> _WHAT YOU NEED TO DO_
Could you transcribe each record below exactly as written, setting the pictures aside?

[Stored data entries]
________________________

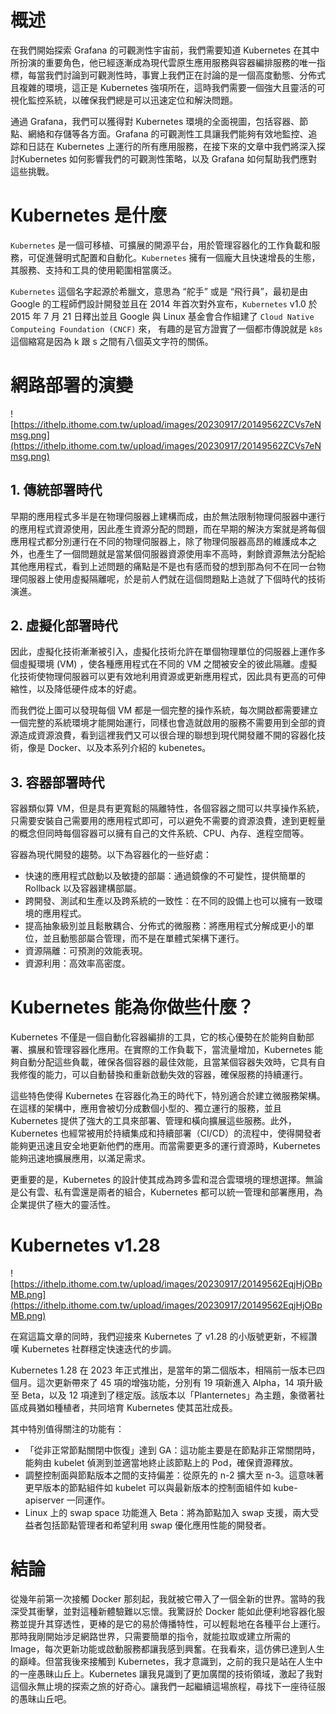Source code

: # 概述

在我們開始探索 Grafana 的可觀測性宇宙前，我們需要知道 Kubernetes 在其中所扮演的重要角色，他已經逐漸成為現代雲原生應用服務與容器編排服務的唯一指標，每當我們討論到可觀測性時，事實上我們正在討論的是一個高度動態、分佈式且複雜的環境，這正是 Kubernetes 強項所在，這時我們需要一個強大且靈活的可視化監控系統，以確保我們總是可以迅速定位和解決問題。

通過 Grafana，我們可以獲得對 Kubernetes 環境的全面視圖，包括容器、節點、網絡和存儲等各方面。Grafana 的可觀測性工具讓我們能夠有效地監控、追踪和日誌在 Kubernetes 上運行的所有應用服務，在接下來的文章中我們將深入探討Kubernetes 如何影響我們的可觀測性策略，以及 Grafana 如何幫助我們應對這些挑戰。

# Kubernetes 是什麼

`Kubernetes` 是一個可移植、可擴展的開源平台，用於管理容器化的工作負載和服務，可促進聲明式配置和自動化。`Kubernetes` 擁有一個龐大且快速增長的生態，其服務、支持和工具的使用範圍相當廣泛。

`Kubernetes` 這個名字起源於希臘文，意思為 “舵手” 或是 “飛行員”，最初是由 Google 的工程師們設計開發並且在 2014 年首次對外宣布，`Kubernetes` v1.0 於 2015 年 7 月 21 日釋出並且 Google 與 Linux 基金會合作組建了 `Cloud Native Computeing Foundation (CNCF)` 來， 有趣的是官方證實了一個都市傳說就是 `k8s` 這個縮寫是因為 k 跟 s 之間有八個英文字符的關係。

# 網路部署的演變

![https://ithelp.ithome.com.tw/upload/images/20230917/20149562ZCVs7eNmsg.png](https://ithelp.ithome.com.tw/upload/images/20230917/20149562ZCVs7eNmsg.png)

## 1. 傳統部署時代

早期的應用程式多半是在物理伺服器上建構而成，由於無法限制物理伺服器中運行的應用程式資源使用，因此產生資源分配的問題，而在早期的解決方案就是將每個應用程式都分別運行在不同的物理伺服器上，除了物理伺服器高昂的維護成本之外，也產生了一個問題就是當某個伺服器資源使用率不高時，剩餘資源無法分配給其他應用程式，看到上述問題的痛點是不是也有感而發的想到那為何不在同一台物理伺服器上使用虛擬隔離呢，於是前人們就在這個問題點上造就了下個時代的技術演進。

## 2. 虛擬化部署時代

因此，虛擬化技術漸漸被引入，虛擬化技術允許在單個物理單位的伺服器上運作多個虛擬環境 (VM) ，使各種應用程式在不同的 VM 之間被安全的彼此隔離。虛擬化技術使物理伺服器可以更有效地利用資源或更新應用程式，因此具有更高的可伸縮性，以及降低硬件成本的好處。

而我們從上圖可以發現每個 VM 都是一個完整的操作系統，每次開啟都需要建立一個完整的系統環境才能開始運行，同樣也會造就啟用的服務不需要用到全部的資源造成資源浪費，看到這裡我們又可以很合理的聯想到現代開發離不開的容器化技術，像是 Docker、以及本系列介紹的 kubenetes。

## 3. **容器部署時代**

容器類似算 VM，但是具有更寬鬆的隔離特性，各個容器之間可以共享操作系統，只需要安裝自己需要用的應用程式即可，可以避免不需要的資源浪費，達到更輕量的概念但同時每個容器可以擁有自己的文件系統、CPU、內存、進程空間等。

容器為現代開發的趨勢。以下為容器化的一些好處：

- 快速的應用程式啟動以及敏捷的部屬：通過鏡像的不可變性，提供簡單的 Rollback 以及容器建構部屬。
- 跨開發、測試和生產以及跨系統的一致性：在不同的設備上也可以擁有一致環境的應用程式。
- 提高抽象級別並且鬆散耦合、分佈式的微服務：將應用程式分解成更小的單位，並且動態部屬合管理，而不是在單體式架構下運行。
- 資源隔離：可預測的效能表現。
- 資源利用：高效率高密度。

# Kubernetes 能為你做些什麼？

Kubernetes 不僅是一個自動化容器編排的工具，它的核心優勢在於能夠自動部署、擴展和管理容器化應用。在實際的工作負載下，當流量增加，Kubernetes 能夠自動分配這些負載，確保各個容器的最佳效能，且當某個容器失效時，它具有自我修復的能力，可以自動替換和重新啟動失效的容器，確保服務的持續運行。

這些特色使得 Kubernetes 在容器化為王的時代下，特別適合於建立微服務架構。在這樣的架構中，應用會被切分成數個小型的、獨立運行的服務，並且 Kubernetes 提供了強大的工具來部署、管理和橫向擴展這些服務。此外，Kubernetes 也經常被用於持續集成和持續部署（CI/CD）的流程中，使得開發者能夠更迅速且安全地更新他們的應用。而當需要更多的運行資源時，Kubernetes 能夠迅速地擴展應用，以滿足需求。

更重要的是，Kubernetes 的設計使其成為跨多雲和混合雲環境的理想選擇。無論是公有雲、私有雲還是兩者的組合，Kubernetes 都可以統一管理和部署應用，為企業提供了極大的靈活性。

# Kubernetes v1.28

![https://ithelp.ithome.com.tw/upload/images/20230917/20149562EqjHjOBpMB.png](https://ithelp.ithome.com.tw/upload/images/20230917/20149562EqjHjOBpMB.png)

在寫這篇文章的同時，我們迎接來 Kubernetes 了 v1.28 的小版號更新，不經讚嘆 Kubernetes 社群穩定快速迭代的步調。

Kubernetes 1.28 在 2023 年正式推出，是當年的第二個版本，相隔前一版本已四個月。這次更新帶來了 45 項的增強功能，分別有 19 項新進入 Alpha，14 項升級至 Beta，以及 12 項達到了穩定版。該版本以「Planternetes」為主題，象徵著社區成員猶如種植者，共同培育 Kubernetes 使其茁壯成長。

其中特別值得關注的功能有：

- 「從非正常節點關閉中恢復」達到 GA：這功能主要是在節點非正常關閉時，能夠由 kubelet 偵測到並適當地終止該節點上的 Pod，確保資源釋放。
- 調整控制面與節點版本之間的支持偏差：從原先的 n-2 擴大至 n-3。這意味著更早版本的節點組件如 kubelet 可以與最新版本的控制面組件如 kube-apiserver 一同運作。
- Linux 上的 swap space 功能進入 Beta：將為節點加入 swap 支援，兩大受益者包括節點管理者和希望利用 swap 優化應用性能的開發者。

# 結論

從幾年前第一次接觸 Docker 那刻起，我就被它帶入了一個全新的世界。當時的我深受其衝擊，並對這種新體驗難以忘懷。我驚訝於 Docker 能如此便利地容器化服務並提升其穿透性，更棒的是它的易於傳播特性，可以輕鬆地在各種平台上運行。那時我剛開始涉足網路世界，只需要簡單的指令，就能拉取或建立所需的 Image，每次更新功能或啟動服務都讓我感到興奮。在我看來，這仿佛已達到人生的巔峰。但當我後來接觸到 Kubernetes，我才意識到，之前的我只是站在人生中的一座愚昧山丘上。Kubernetes 讓我見識到了更加廣闊的技術領域，激起了我對這個永無止境的探索之旅的好奇心。讓我們一起繼續這場旅程，尋找下一座待征服的愚昧山丘吧。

________________________

> _RESPONSE AREA_
Source code

: # 概述

在我們開始探索 Grafana 的可觀測性宇宙前，我們需要知道 Kubernetes 在其中所扮演的重要角色，他已經逐漸成為現代雲原生應用服務與容器編排服務的唯一指標，每當我們討論到可觀測性時，事實上我們正在討論的是一個高度動態、分佈式且複雜的環境，這正是 Kubernetes 強項所在，這時我們需要一個強大且靈活的可視化監控系統，以確保我們總是可以迅速定位和解決問題。

通過 Grafana，我們可以獲得對 Kubernetes 環境的全面視圖，包括容器、節點、網絡和存儲等各方面。Grafana 的可觀測性工具讓我們能夠有效地監控、追踪和日誌在 Kubernetes 上運行的所有應用服務，在接下來的文章中我們將深入探討Kubernetes 如何影響我們的可觀測性策略，以及 Grafana 如何幫助我們應對這些挑戰。

# Kubernetes 是什麼

`Kubernetes` 是一個可移植、可擴展的開源平台，用於管理容器化的工作負載和服務，可促進聲明式配置和自動化。`Kubernetes` 擁有一個龐大且快速增長的生態，其服務、支持和工具的使用範圍相當廣泛。

`Kubernetes` 這個名字起源於希臘文，意思為 “舵手” 或是 “飛行員”，最初是由 Google 的工程師們設計開發並且在 2014 年首次對外宣布，`Kubernetes` v1.0 於 2015 年 7 月 21 日釋出並且 Google 與 Linux 基金會合作組建了 `Cloud Native Computeing Foundation (CNCF)` 來， 有趣的是官方證實了一個都市傳說就是 `k8s` 這個縮寫是因為 k 跟 s 之間有八個英文字符的關係。

# 網路部署的演變

![https://ithelp.ithome.com.tw/upload/images/20230917/20149562ZCVs7eNmsg.png](https://ithelp.ithome.com.tw/upload/images/20230917/20149562ZCVs7eNmsg.png)

## 1. 傳統部署時代

早期的應用程式多半是在物理伺服器上建構而成，由於無法限制物理伺服器中運行的應用程式資源使用，因此產生資源分配的問題，而在早期的解決方案就是將每個應用程式都分別運行在不同的物理伺服器上，除了物理伺服器高昂的維護成本之外，也產生了一個問題就是當某個伺服器資源使用率不高時，剩餘資源無法分配給其他應用程式，看到上述問題的痛點是不是也有感而發的想到那為何不在同一台物理伺服器上使用虛擬隔離呢，於是前人們就在這個問題點上造就了下個時代的技術演進。

## 2. 虛擬化部署時代

因此，虛擬化技術漸漸被引入，虛擬化技術允許在單個物理單位的伺服器上運作多個虛擬環境 (VM) ，使各種應用程式在不同的 VM 之間被安全的彼此隔離。虛擬化技術使物理伺服器可以更有效地利用資源或更新應用程式，因此具有更高的可伸縮性，以及降低硬件成本的好處。

而我們從上圖可以發現每個 VM 都是一個完整的操作系統，每次開啟都需要建立一個完整的系統環境才能開始運行，同樣也會造就啟用的服務不需要用到全部的資源造成資源浪費，看到這裡我們又可以很合理的聯想到現代開發離不開的容器化技術，像是 Docker、以及本系列介紹的 kubenetes。

## 3. **容器部署時代**

容器類似算 VM，但是具有更寬鬆的隔離特性，各個容器之間可以共享操作系統，只需要安裝自己需要用的應用程式即可，可以避免不需要的資源浪費，達到更輕量的概念但同時每個容器可以擁有自己的文件系統、CPU、內存、進程空間等。

容器為現代開發的趨勢。以下為容器化的一些好處：

- 快速的應用程式啟動以及敏捷的部屬：通過鏡像的不可變性，提供簡單的 Rollback 以及容器建構部屬。
- 跨開發、測試和生產以及跨系統的一致性：在不同的設備上也可以擁有一致環境的應用程式。
- 提高抽象級別並且鬆散耦合、分佈式的微服務：將應用程式分解成更小的單位，並且動態部屬合管理，而不是在單體式架構下運行。
- 資源隔離：可預測的效能表現。
- 資源利用：高效率高密度。

# Kubernetes 能為你做些什麼？

Kubernetes 不僅是一個自動化容器編排的工具，它的核心優勢在於能夠自動部署、擴展和管理容器化應用。在實際的工作負載下，當流量增加，Kubernetes 能夠自動分配這些負載，確保各個容器的最佳效能，且當某個容器失效時，它具有自我修復的能力，可以自動替換和重新啟動失效的容器，確保服務的持續運行。

這些特色使得 Kubernetes 在容器化為王的時代下，特別適合於建立微服務架構。在這樣的架構中，應用會被切分成數個小型的、獨立運行的服務，並且 Kubernetes 提供了強大的工具來部署、管理和橫向擴展這些服務。此外，Kubernetes 也經常被用於持續集成和持續部署（CI/CD）的流程中，使得開發者能夠更迅速且安全地更新他們的應用。而當需要更多的運行資源時，Kubernetes 能夠迅速地擴展應用，以滿足需求。

更重要的是，Kubernetes 的設計使其成為跨多雲和混合雲環境的理想選擇。無論是公有雲、私有雲還是兩者的組合，Kubernetes 都可以統一管理和部署應用，為企業提供了極大的靈活性。

# Kubernetes v1.28

![https://ithelp.ithome.com.tw/upload/images/20230917/20149562EqjHjOBpMB.png](https://ithelp.ithome.com.tw/upload/images/20230917/20149562EqjHjOBpMB.png)

在寫這篇文章的同時，我們迎接來 Kubernetes 了 v1.28 的小版號更新，不經讚嘆 Kubernetes 社群穩定快速迭代的步調。

Kubernetes 1.28 在 2023 年正式推出，是當年的第二個版本，相隔前一版本已四個月。這次更新帶來了 45 項的增強功能，分別有 19 項新進入 Alpha，14 項升級至 Beta，以及 12 項達到了穩定版。該版本以「Planternetes」為主題，象徵著社區成員猶如種植者，共同培育 Kubernetes 使其茁壯成長。

其中特別值得關注的功能有：

- 「從非正常節點關閉中恢復」達到 GA：這功能主要是在節點非正常關閉時，能夠由 kubelet 偵測到並適當地終止該節點上的 Pod，確保資源釋放。
- 調整控制面與節點版本之間的支持偏差：從原先的 n-2 擴大至 n-3。這意味著更早版本的節點組件如 kubelet 可以與最新版本的控制面組件如 kube-apiserver 一同運作。
- Linux 上的 swap space 功能進入 Beta：將為節點加入 swap 支援，兩大受益者包括節點管理者和希望利用 swap 優化應用性能的開發者。

# 結論

從幾年前第一次接觸 Docker 那刻起，我就被它帶入了一個全新的世界。當時的我深受其衝擊，並對這種新體驗難以忘懷。我驚訝於 Docker 能如此便利地容器化服務並提升其穿透性，更棒的是它的易於傳播特性，可以輕鬆地在各種平台上運行。那時我剛開始涉足網路世界，只需要簡單的指令，就能拉取或建立所需的 Image，每次更新功能或啟動服務都讓我感到興奮。在我看來，這仿佛已達到人生的巔峰。但當我後來接觸到 Kubernetes，我才意識到，之前的我只是站在人生中的一座愚昧山丘上。Kubernetes 讓我見識到了更加廣闊的技術領域，激起了我對這個永無止境的探索之旅的好奇心。讓我們一起繼續這場旅程，尋找下一座待征服的愚昧山丘吧。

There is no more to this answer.